At this point  Robert was in a very good place.  He and Sarah had settled down and were having children.  His father had a fair bit of land and Robert here had inherited a bit.  By 1642 this guy was the only Ginn in Anstey to be prosperous enough to be taxed in the Lay Subsidy of that year.

But I knew something had gone wrong, and I found out what it was in 2020.  Robert, like so many of this blog in the 1600s, had got himself into debt.  Owing money never works out well.



The truth is it was very easily done in the 1600s, as now.  There were no banks, and people with spare cash, having no safe place  to deposit it - put it in small loans to small traders and farmers secured by bonds.  It stimulated the economy, but it was also risky, because the loans could be called in and anybody with low liquidity could be asked at very short notice to sell assets to meet their loan. Potentially they could be ruined.

Now the strange thing is that I knew years ago that Robert here did not prosper after he was about 40, and I also knew that his father was selling quite a bit of his land in Therfield in the 1640s, and the answer is here.

A Richard Preist [sic] an Attorney at Law launched a court action in the Court of Common Pleas in 1642 (CP40 2495/6 National Archives).  He sued Robert Ginn, his brother Thomas Ginn of  Therfield, a William Smith  of Barley and a James Elliot of Lidlington in Cambridgeshire, all expressed to be Yeomen, for £30 a piece.  Not a lot you might think, but that amount could buy a house at the time, and to find it quickly would have put a strain on all of these men.

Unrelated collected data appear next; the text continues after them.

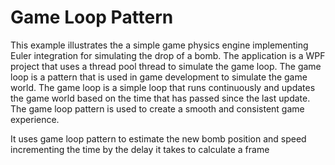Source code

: # Game Loop Pattern 

This example illustrates the a simple game physics engine implementing Euler integration for simulating the drop of a bomb.
The application is a WPF project that uses a thread pool thread  to simulate the game loop. The game loop is a pattern that is used in game development to simulate the game world. The game loop is a simple loop that runs continuously and updates the game world based on the time that has passed since the last update. The game loop pattern is used to create a smooth and consistent game experience.

It uses game loop pattern to estimate the new bomb position and speed incrementing the time by the delay it takes to calculate a frame

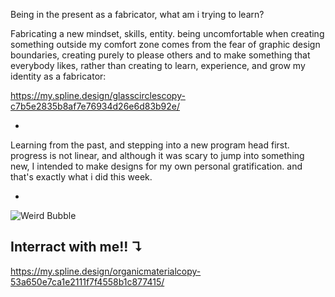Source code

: Being in the present as a fabricator, what am i trying to learn? 

Fabricating a new mindset, skills, entity.
being uncomfortable when creating something outside my comfort zone comes from the fear of graphic design boundaries, 
creating purely to please others and to make something that everybody likes, 
rather than creating to learn, experience, and grow my identity as a fabricator:

https://my.spline.design/glasscirclescopy-c7b5e2835b8af7e76934d26e6d83b92e/

-

Learning from the past, and stepping into a new program head first.
progress is not linear, and although it was scary to jump into something new, I intended to make designs for my own personal gratification. 
and that's exactly what i did this week.

-

![Weird Bubble ](https://user-images.githubusercontent.com/94196366/167036843-f1da11ad-2efa-415c-aa1e-36b63887c7ed.jpg)

## Interract with me!! ↴

https://my.spline.design/organicmaterialcopy-53a650e7ca1e2111f7f4558b1c877415/
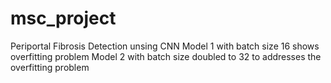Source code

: # msc_project
Periportal Fibrosis Detection unsing CNN
Model 1 with batch size 16 shows overfitting problem
Model 2 with batch size doubled to 32 to addresses the overfitting problem
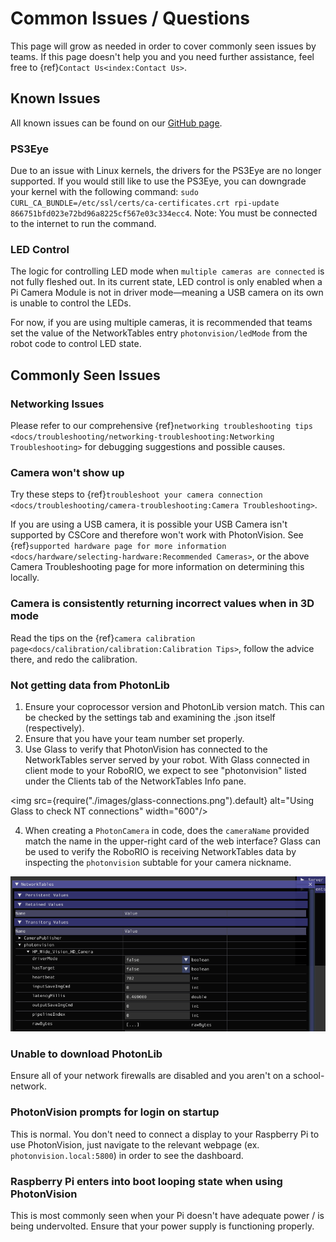 # Common Issues / Questions

This page will grow as needed in order to cover commonly seen issues by teams. If this page doesn't help you and you need further assistance, feel free to \{ref}`Contact Us<index:Contact Us>`.

## Known Issues

All known issues can be found on our [GitHub page](https://github.com/PhotonVision/photonvision/issues).

### PS3Eye

Due to an issue with Linux kernels, the drivers for the PS3Eye are no longer supported. If you would still like to use the PS3Eye, you can downgrade your kernel with the following command: `sudo CURL_CA_BUNDLE=/etc/ssl/certs/ca-certificates.crt rpi-update 866751bfd023e72bd96a8225cf567e03c334ecc4`. Note: You must be connected to the internet to run the command.

### LED Control

The logic for controlling LED mode when `multiple cameras are connected` is not fully fleshed out. In its current state, LED control is only enabled when a Pi Camera Module is not in driver mode—meaning a USB camera on its own is unable to control the LEDs.

For now, if you are using multiple cameras, it is recommended that teams set the value of the NetworkTables entry `photonvision/ledMode` from the robot code to control LED state.

## Commonly Seen Issues

### Networking Issues

Please refer to our comprehensive \{ref}`networking troubleshooting tips <docs/troubleshooting/networking-troubleshooting:Networking Troubleshooting>` for debugging suggestions and possible causes.

### Camera won't show up

Try these steps to \{ref}`troubleshoot your camera connection <docs/troubleshooting/camera-troubleshooting:Camera Troubleshooting>`.

If you are using a USB camera, it is possible your USB Camera isn't supported by CSCore and therefore won't work with PhotonVision. See \{ref}`supported hardware page for more information <docs/hardware/selecting-hardware:Recommended Cameras>`, or the above Camera Troubleshooting page for more information on determining this locally.

### Camera is consistently returning incorrect values when in 3D mode

Read the tips on the \{ref}`camera calibration page<docs/calibration/calibration:Calibration Tips>`, follow the advice there, and redo the calibration.

### Not getting data from PhotonLib

1. Ensure your coprocessor version and PhotonLib version match. This can be checked by the settings tab and examining the .json itself (respectively).
2. Ensure that you have your team number set properly.
3. Use Glass to verify that PhotonVision has connected to the NetworkTables server served by your robot. With Glass connected in client mode to your RoboRIO, we expect to see "photonvision" listed under the Clients tab of the NetworkTables Info pane.

<img src={require("./images/glass-connections.png").default} alt="Using Glass to check NT connections" width="600"/>

4. When creating a `PhotonCamera` in code, does the `cameraName` provided match the name in the upper-right card of the web interface? Glass can be used to verify the RoboRIO is receiving NetworkTables data by inspecting the `photonvision` subtable for your camera nickname.

<img src="images/camera-subtable.png" alt="Using Glass to check camera publishing" width="600" />

### Unable to download PhotonLib

Ensure all of your network firewalls are disabled and you aren't on a school-network.

### PhotonVision prompts for login on startup

This is normal. You don't need to connect a display to your Raspberry Pi to use PhotonVision, just navigate to the relevant webpage (ex. `photonvision.local:5800`) in order to see the dashboard.

### Raspberry Pi enters into boot looping state when using PhotonVision

This is most commonly seen when your Pi doesn't have adequate power / is being undervolted. Ensure that your power supply is functioning properly.
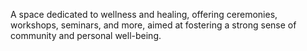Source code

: A space dedicated to wellness and healing, offering ceremonies, workshops, seminars, and more, aimed at fostering a strong sense of community and personal well-being.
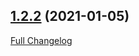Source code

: ## [1.2.2](https://ugate.github.io/jsdocp/tree/v1.2.2) (2021-01-05)
[Full Changelog](https://ugate.github.io/jsdocp/compare/v1.2.1...v1.2.2)
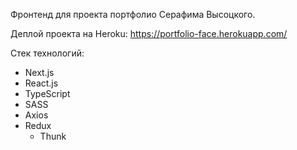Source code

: Фронтенд для проекта портфолио Серафима Высоцкого.

Деплой проекта на Heroku: https://portfolio-face.herokuapp.com/

Стек технологий:
- Next.js
- React.js
- TypeScript
- SASS
- Axios
- Redux
  - Thunk
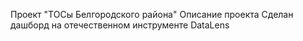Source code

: Проект "ТОСы Белгородского района"
Описание проекта
Сделан дашборд на отечественном инструменте DataLens
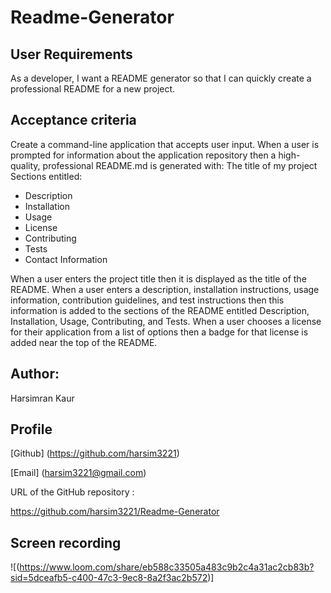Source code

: # Readme-Generator

## User Requirements
As a developer, I want a README generator so that I can quickly create a professional README for a new project.

## Acceptance criteria
Create a command-line application that accepts user input.
When a user is prompted for information about the application repository then a high-quality, professional README.md is generated with:
The title of my project
Sections entitled:
- Description
- Installation
- Usage
- License
- Contributing
- Tests
- Contact Information

When a user enters the project title then it is displayed as the title of the README.
When a user enters a description, installation instructions, usage information, contribution guidelines, and test instructions then this information is added to the sections of the README entitled Description, Installation, Usage, Contributing, and Tests.
When a user chooses a license for their application from a list of options then a badge for that license is added near the top of the README.



## Author:
Harsimran Kaur

## Profile
[Github] (https://github.com/harsim3221)

[Email]  (harsim3221@gmail.com)

URL of the GitHub repository :

https://github.com/harsim3221/Readme-Generator



## Screen recording

![(https://www.loom.com/share/eb588c33505a483c9b2c4a31ac2cb83b?sid=5dceafb5-c400-47c3-9ec8-8a2f3ac2b572)]







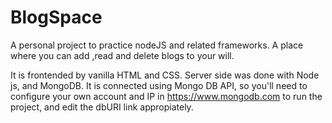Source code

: # BlogSpace
A personal project to practice nodeJS and related frameworks. A place where you can add ,read and delete blogs to your will.

It is frontended by vanilla HTML and CSS. Server side was done with Node js, and MongoDB. It is connected using Mongo DB API, so you'll need to configure
your own account and IP in https://www.mongodb.com to run the project, and edit the dbURI link appropiately.
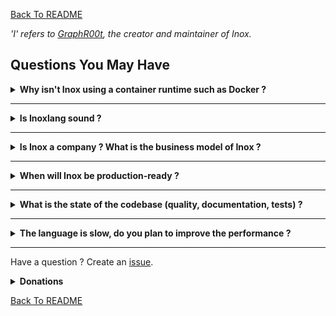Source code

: [Back To README](./README.md)

_'I' refers to [GraphR00t](https://github.com/GraphR00t), the creator and maintainer of Inox._

## Questions You May Have

<details>

**<summary>Why isn't Inox using a container runtime such as Docker ?</summary>**


Because the long term goal of Inox is to be a **simple**, single-binary and **super stable** platform for applications written in Inoxlang + WASM.\
Each application or service will ultimately run in a separate process:
- filesystem isolation is achieved by using virtual filesystems (meta filesystem)
- process-level access control will be achieved using [Landlock](https://landlock.io/)
- fine-grained module-level access control is already achieved by Inox's permission system
- process-level resource allocation and limitation will be implemented using cgroups
- module-level resource allocation and limitation is performed by Inox's limit system

</details>

_________

<details>

**<summary>Is Inoxlang sound ?</summary>**

No, Inoxlang is unsound. **BUT**:

- The **any** type does not disable checks like in Typescript. It is more similar to **unknow**.
- The type system is not overly complex and I don't plan to add classes or true generics*.
- Type assertions using the `assert` keyword are checked at runtime.

_\*Types like Set are kind of generic but it cannot be said that generics are implemented._

</details>

_________

<details>

**<summary>Is Inox a company ? What is the business model of Inox ?</summary>**

Inox is not a company. Please consider donating through [GitHub](https://github.com/sponsors/GraphR00t) (preferred) or [Patreon](https://patreon.com/GraphR00t) to support my work.

In the future, if I don't earn a living from sponsorship, I may develop closed-source services that are peripheral to the project. **Inox will ALWAYS be licensed under the MIT license (or similar).**
</details>

_________

<details>

**<summary>When will Inox be production-ready ?</summary>**

If I receive enough donations to continue working full time I aim to release a production-ready version of Inox at the **end of 2024** or the beginning of 2025. A few complex features will still be experimental though.

_production-ready != battle-tested_

</details>

_________

<details>

**<summary>What is the state of the codebase (quality, documentation, tests) ?</summary>**

As of now, certain parts of the codebase are not optimally written, lack sufficient comments and documentation, and do not have robust test coverage. The first version (0.1) being now released, I will dedicate 20-30% of my working time to improving the overall quality, documentation, and test coverage of the codebase.

</details>

_________

<details>

**<summary>The language is slow, do you plan to improve the performance ?</summary>**

Yes, I plan to improve execution speed and memory usage. Note that some sharable data structures such as **objects** and **sets**
are lock-protected. [Structs](./docs/language-reference.md#structs) should be used to represent state when performing resource-intensive computations. Objects should be mostly used to persist data.

</details>

_________

Have a question ? Create an [issue](https://github.com/inoxlang/inox/issues/new?assignees=&labels=question&projects=&template=question.md&title=).

<details>

**<summary>Donations</summary>**

I am working full-time on Inox, please consider donating through [GitHub](https://github.com/sponsors/GraphR00t) (preferred) or [Patreon](https://patreon.com/GraphR00t). Thanks !

</details>


[Back To README](./README.md)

We do not know the result of the case, but given that so much land was sold I think we can assume that the defendants lost.

Although Bob and Sarah obviously survived, their fortunes took a marked turn for the worst, and in the 1663 Hearth Tax, Robert only had the one hearth, implying her inhabited a cottage, rather than the three or four hearthed farmhouse I would have expected.

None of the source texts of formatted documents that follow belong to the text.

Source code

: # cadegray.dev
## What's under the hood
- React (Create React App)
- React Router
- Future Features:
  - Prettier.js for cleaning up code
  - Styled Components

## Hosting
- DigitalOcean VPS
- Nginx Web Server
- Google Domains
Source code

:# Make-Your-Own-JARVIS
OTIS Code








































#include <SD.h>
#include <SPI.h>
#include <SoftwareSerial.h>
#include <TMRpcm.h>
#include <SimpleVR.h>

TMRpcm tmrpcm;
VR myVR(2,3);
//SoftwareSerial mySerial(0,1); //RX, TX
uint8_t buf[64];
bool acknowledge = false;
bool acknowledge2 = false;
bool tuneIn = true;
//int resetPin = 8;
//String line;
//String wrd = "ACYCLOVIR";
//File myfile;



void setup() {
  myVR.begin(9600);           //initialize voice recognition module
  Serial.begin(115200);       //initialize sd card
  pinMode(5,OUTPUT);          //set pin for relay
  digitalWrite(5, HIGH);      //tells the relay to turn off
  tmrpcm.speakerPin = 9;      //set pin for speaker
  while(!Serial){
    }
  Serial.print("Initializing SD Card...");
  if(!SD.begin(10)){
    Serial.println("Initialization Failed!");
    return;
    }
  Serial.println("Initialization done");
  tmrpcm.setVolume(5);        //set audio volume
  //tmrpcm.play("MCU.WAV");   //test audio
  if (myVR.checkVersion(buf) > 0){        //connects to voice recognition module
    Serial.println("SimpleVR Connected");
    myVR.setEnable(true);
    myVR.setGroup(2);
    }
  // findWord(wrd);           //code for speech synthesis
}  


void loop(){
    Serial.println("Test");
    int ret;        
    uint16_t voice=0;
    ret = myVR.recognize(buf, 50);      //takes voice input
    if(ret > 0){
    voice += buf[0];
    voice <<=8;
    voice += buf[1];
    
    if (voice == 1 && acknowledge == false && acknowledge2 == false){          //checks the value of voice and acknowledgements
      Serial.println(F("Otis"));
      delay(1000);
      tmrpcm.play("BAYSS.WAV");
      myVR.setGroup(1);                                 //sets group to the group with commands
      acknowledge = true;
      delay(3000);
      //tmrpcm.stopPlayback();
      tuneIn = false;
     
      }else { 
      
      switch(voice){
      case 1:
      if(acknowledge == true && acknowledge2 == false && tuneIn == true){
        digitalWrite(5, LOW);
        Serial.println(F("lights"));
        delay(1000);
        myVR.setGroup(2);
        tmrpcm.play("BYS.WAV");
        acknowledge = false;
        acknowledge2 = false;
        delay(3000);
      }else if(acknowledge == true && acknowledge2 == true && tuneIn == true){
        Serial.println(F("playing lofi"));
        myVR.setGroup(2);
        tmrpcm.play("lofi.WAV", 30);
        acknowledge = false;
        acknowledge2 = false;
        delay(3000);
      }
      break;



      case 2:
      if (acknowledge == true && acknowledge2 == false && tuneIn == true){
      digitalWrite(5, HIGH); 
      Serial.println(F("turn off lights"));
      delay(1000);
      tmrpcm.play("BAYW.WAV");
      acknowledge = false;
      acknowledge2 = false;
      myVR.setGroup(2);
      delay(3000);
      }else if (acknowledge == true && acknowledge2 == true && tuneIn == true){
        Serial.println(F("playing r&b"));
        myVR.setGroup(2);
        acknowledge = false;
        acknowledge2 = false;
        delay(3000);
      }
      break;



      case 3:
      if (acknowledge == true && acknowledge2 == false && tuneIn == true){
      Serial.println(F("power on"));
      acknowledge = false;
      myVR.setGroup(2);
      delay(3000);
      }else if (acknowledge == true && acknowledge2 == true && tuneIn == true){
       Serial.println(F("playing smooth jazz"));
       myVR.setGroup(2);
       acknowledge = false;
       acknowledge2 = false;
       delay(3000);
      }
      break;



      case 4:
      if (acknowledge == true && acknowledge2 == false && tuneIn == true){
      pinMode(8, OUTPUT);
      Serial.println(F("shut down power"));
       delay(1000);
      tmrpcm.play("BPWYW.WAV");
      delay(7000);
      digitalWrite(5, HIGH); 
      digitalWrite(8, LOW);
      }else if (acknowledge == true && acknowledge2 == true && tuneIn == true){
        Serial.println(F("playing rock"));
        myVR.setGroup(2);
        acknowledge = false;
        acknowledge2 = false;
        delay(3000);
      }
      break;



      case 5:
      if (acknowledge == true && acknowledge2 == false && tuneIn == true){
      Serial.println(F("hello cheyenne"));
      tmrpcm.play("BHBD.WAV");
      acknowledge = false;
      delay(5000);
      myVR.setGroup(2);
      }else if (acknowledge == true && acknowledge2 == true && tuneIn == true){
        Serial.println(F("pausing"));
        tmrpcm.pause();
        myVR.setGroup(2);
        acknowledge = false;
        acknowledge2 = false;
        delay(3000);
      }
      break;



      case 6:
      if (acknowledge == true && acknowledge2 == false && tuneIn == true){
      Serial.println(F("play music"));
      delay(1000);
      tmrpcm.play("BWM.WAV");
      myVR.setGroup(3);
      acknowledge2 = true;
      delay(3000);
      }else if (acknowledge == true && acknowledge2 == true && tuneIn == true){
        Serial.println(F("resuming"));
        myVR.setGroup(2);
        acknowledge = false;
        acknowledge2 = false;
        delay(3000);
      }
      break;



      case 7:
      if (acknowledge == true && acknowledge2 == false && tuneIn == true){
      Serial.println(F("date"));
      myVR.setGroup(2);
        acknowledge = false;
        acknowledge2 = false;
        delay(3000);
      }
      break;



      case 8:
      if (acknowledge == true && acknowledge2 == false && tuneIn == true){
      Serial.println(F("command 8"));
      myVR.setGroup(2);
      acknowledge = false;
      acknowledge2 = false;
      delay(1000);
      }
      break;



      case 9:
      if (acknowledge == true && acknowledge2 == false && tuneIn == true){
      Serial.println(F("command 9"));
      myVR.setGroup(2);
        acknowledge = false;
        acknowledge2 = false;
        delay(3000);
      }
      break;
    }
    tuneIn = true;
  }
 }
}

Although Robert and Sarah used Anstey and Barkway churches, I am virtually certain that they lived at Nuthampstead, a tiny hamlet and not a parish on its own, being affiliated with Barkway.  I assume that after the court case this chap was best described as a Husbandman rather than a Yeoman.

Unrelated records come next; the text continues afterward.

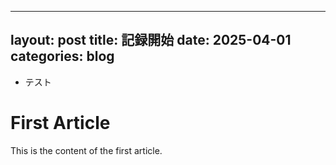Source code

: ---
 layout: post
 title: 記録開始
 date: 2025-04-01
 categories: blog
 ---
  
 - テスト
 # First Article
 This is the content of the first article.
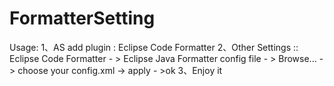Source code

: # FormatterSetting
Usage:
1、AS add plugin : Eclipse Code Formatter
2、Other Settings :: Eclipse Code Formatter  - > Eclipse Java Formatter config file - > Browse... -> choose your config.xml -> apply - >ok
3、Enjoy it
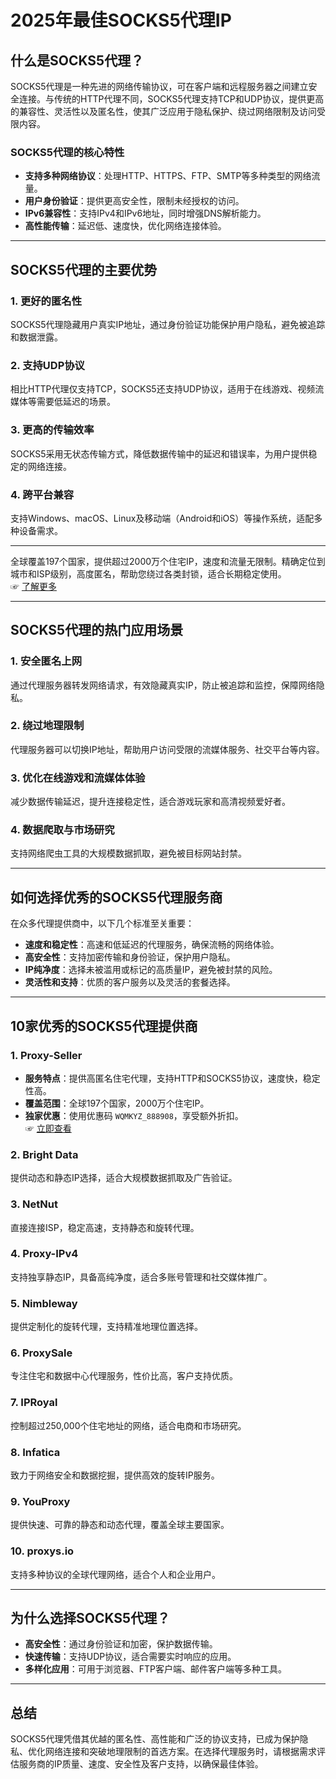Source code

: # 2025年最佳SOCKS5代理IP


## 什么是SOCKS5代理？

SOCKS5代理是一种先进的网络传输协议，可在客户端和远程服务器之间建立安全连接。与传统的HTTP代理不同，SOCKS5代理支持TCP和UDP协议，提供更高的兼容性、灵活性以及匿名性，使其广泛应用于隐私保护、绕过网络限制及访问受限内容。

### SOCKS5代理的核心特性

- **支持多种网络协议**：处理HTTP、HTTPS、FTP、SMTP等多种类型的网络流量。  
- **用户身份验证**：提供更高安全性，限制未经授权的访问。  
- **IPv6兼容性**：支持IPv4和IPv6地址，同时增强DNS解析能力。  
- **高性能传输**：延迟低、速度快，优化网络连接体验。

---

## SOCKS5代理的主要优势

### 1. 更好的匿名性
SOCKS5代理隐藏用户真实IP地址，通过身份验证功能保护用户隐私，避免被追踪和数据泄露。

### 2. 支持UDP协议
相比HTTP代理仅支持TCP，SOCKS5还支持UDP协议，适用于在线游戏、视频流媒体等需要低延迟的场景。

### 3. 更高的传输效率
SOCKS5采用无状态传输方式，降低数据传输中的延迟和错误率，为用户提供稳定的网络连接。

### 4. 跨平台兼容
支持Windows、macOS、Linux及移动端（Android和iOS）等操作系统，适配多种设备需求。

---
全球覆盖197个国家，提供超过2000万个住宅IP，速度和流量无限制。精确定位到城市和ISP级别，高度匿名，帮助您绕过各类封锁，适合长期稳定使用。  
☞ [了解更多](https://bit.ly/proxy-seller-coupon)

---
## SOCKS5代理的热门应用场景

### 1. 安全匿名上网
通过代理服务器转发网络请求，有效隐藏真实IP，防止被追踪和监控，保障网络隐私。

### 2. 绕过地理限制
代理服务器可以切换IP地址，帮助用户访问受限的流媒体服务、社交平台等内容。

### 3. 优化在线游戏和流媒体体验
减少数据传输延迟，提升连接稳定性，适合游戏玩家和高清视频爱好者。

### 4. 数据爬取与市场研究
支持网络爬虫工具的大规模数据抓取，避免被目标网站封禁。

---

## 如何选择优秀的SOCKS5代理服务商

在众多代理提供商中，以下几个标准至关重要：

- **速度和稳定性**：高速和低延迟的代理服务，确保流畅的网络体验。
- **高安全性**：支持加密传输和身份验证，保护用户隐私。
- **IP纯净度**：选择未被滥用或标记的高质量IP，避免被封禁的风险。
- **灵活性和支持**：优质的客户服务以及灵活的套餐选择。

---

## 10家优秀的SOCKS5代理提供商

### 1. Proxy-Seller
- **服务特点**：提供高匿名住宅代理，支持HTTP和SOCKS5协议，速度快，稳定性高。
- **覆盖范围**：全球197个国家，2000万个住宅IP。
- **独家优惠**：使用优惠码 `WQMKYZ_888908`，享受额外折扣。  
☞ [立即查看](https://bit.ly/proxy-seller-coupon)

### 2. Bright Data
提供动态和静态IP选择，适合大规模数据抓取及广告验证。

### 3. NetNut
直接连接ISP，稳定高速，支持静态和旋转代理。

### 4. Proxy-IPv4
支持独享静态IP，具备高纯净度，适合多账号管理和社交媒体推广。

### 5. Nimbleway
提供定制化的旋转代理，支持精准地理位置选择。

### 6. ProxySale
专注住宅和数据中心代理服务，性价比高，客户支持优质。

### 7. IPRoyal
控制超过250,000个住宅地址的网络，适合电商和市场研究。

### 8. Infatica
致力于网络安全和数据挖掘，提供高效的旋转IP服务。

### 9. YouProxy
提供快速、可靠的静态和动态代理，覆盖全球主要国家。

### 10. proxys.io
支持多种协议的全球代理网络，适合个人和企业用户。

---

## 为什么选择SOCKS5代理？

- **高安全性**：通过身份验证和加密，保护数据传输。  
- **快速传输**：支持UDP协议，适合需要实时响应的应用。  
- **多样化应用**：可用于浏览器、FTP客户端、邮件客户端等多种工具。

---

## 总结

SOCKS5代理凭借其优越的匿名性、高性能和广泛的协议支持，已成为保护隐私、优化网络连接和突破地理限制的首选方案。在选择代理服务时，请根据需求评估服务商的IP质量、速度、安全性及客户支持，以确保最佳体验。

Robert and Sarah had a good number of children, but they were not lucky with the survival of sons.  Sarah died "wife of Robert Ginn" at Barkway (below) in 1680 aged 71.  Robert was alive then aged 78.  Assuming that he did not died elsewhere, his burial entry is missed from the registers



Robert and Sarah had six children

Robert - died in 1663 aged 16 "son of Robert" and buried at Reed

Arthur - may have died at Barkway in 1668 aged 33 or he may (he is the favourite known candidate) be the Arthur who emigrated to Maryland, British America in the 1660s. His father's money from the land sales may have helped him by giving him a start when he came of age. The guy who died in 1668 could be another Arthur, known to be alive in 1652 but untraced.

Martha - is untraced

Hannah - "of Anstey" married Daniel Brand "of Great Hormead" at the gorgeous Little Hormead Church (below) in 1663.  I have been there and it is lovely.   Daniel had two hearths in the Hearth Tax.  They had a few children then Daniel sadly died in 1677 aged 36 .There is no obvious remarriage.  I know that the couple lived in Hare Street at Great Hormead which still has a few thatched cottages, one of which was possibly theirs.


Sarah - two Sarahs married at Great Hormead in 1661.  One of them was this girl.  My guess is she married William Aldridge.